(Source texts of formatted documents)
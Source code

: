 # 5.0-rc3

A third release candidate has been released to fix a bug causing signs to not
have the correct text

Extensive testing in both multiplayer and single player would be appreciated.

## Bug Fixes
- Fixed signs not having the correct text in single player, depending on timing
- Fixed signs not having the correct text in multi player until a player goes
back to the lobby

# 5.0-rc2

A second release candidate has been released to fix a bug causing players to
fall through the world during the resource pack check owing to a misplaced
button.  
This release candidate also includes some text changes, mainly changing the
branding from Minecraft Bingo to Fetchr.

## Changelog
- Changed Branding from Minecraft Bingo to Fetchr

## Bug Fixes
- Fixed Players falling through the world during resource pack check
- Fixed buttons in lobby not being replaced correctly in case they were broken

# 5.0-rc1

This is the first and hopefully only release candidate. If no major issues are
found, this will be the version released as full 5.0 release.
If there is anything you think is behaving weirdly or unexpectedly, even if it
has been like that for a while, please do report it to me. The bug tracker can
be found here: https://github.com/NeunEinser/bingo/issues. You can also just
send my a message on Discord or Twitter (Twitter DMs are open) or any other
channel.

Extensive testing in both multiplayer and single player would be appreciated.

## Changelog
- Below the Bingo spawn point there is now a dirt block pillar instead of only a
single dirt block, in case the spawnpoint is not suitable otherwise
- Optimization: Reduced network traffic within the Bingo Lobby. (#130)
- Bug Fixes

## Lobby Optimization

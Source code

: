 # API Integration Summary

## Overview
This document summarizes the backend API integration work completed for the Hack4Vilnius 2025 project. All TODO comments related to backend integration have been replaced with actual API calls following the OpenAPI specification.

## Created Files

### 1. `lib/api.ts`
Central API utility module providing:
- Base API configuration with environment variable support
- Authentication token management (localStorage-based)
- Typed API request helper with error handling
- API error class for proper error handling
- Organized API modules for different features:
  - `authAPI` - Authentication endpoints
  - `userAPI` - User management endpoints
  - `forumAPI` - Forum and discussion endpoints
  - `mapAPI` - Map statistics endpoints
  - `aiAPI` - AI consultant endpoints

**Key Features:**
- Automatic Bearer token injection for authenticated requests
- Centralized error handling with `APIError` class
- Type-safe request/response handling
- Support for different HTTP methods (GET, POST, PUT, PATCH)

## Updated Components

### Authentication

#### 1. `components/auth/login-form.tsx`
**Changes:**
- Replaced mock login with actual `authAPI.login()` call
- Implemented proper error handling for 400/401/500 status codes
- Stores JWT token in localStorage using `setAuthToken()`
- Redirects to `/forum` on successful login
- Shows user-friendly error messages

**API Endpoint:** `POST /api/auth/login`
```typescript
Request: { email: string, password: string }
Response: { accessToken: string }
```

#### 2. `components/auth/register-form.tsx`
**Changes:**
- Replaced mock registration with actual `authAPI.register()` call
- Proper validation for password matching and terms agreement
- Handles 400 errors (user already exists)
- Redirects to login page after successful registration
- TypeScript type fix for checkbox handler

#### [What the task asks]
Gather from the records above every line containing the string "handling".

#### [The completed task]
- Typed API request helper with error handling
- API error class for proper error handling
- Centralized error handling with `APIError` class
- Type-safe request/response handling
- Implemented proper error handling for 400/401/500 status codes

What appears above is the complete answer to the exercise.